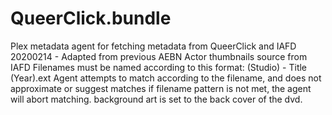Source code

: # QueerClick.bundle

Plex metadata agent for fetching metadata from QueerClick and IAFD
20200214 - 	Adapted from previous AEBN
			Actor thumbnails source from IAFD
			Filenames must be named according to this format: (Studio) - Title (Year).ext
			Agent attempts to match according to the filename, and does not approximate or suggest matches
			if filename pattern is not met, the agent will abort matching.
			background art is set to the back cover of the dvd.
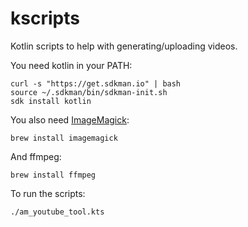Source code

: # kscripts

Kotlin scripts to help with generating/uploading videos.

You need kotlin in your PATH:

    curl -s "https://get.sdkman.io" | bash
    source ~/.sdkman/bin/sdkman-init.sh
    sdk install kotlin
 
You also need [ImageMagick](https://imagemagick.org/index.php):

	brew install imagemagick

And ffmpeg:

	brew install ffmpeg

To run the scripts:

    ./am_youtube_tool.kts
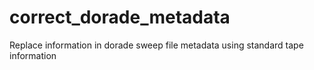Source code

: # correct_dorade_metadata
Replace information in dorade sweep file metadata using standard tape information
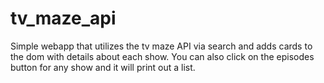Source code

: # tv_maze_api

Simple webapp that utilizes the tv maze API via search and adds cards to the dom with details about each show. You can also click on the episodes button for any show and it will print out a list.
------------------------------------------------------------
[Problem description] Starting with the first line of the records above and stopping after the line containing "Agent attempts to", repeat every line exactly and leave out the pictures.

[Result]
Source code

: # QueerClick.bundle

Plex metadata agent for fetching metadata from QueerClick and IAFD
20200214 - 	Adapted from previous AEBN
			Actor thumbnails source from IAFD
			Filenames must be named according to this format: (Studio) - Title (Year).ext
			Agent attempts to match according to the filename, and does not approximate or suggest matches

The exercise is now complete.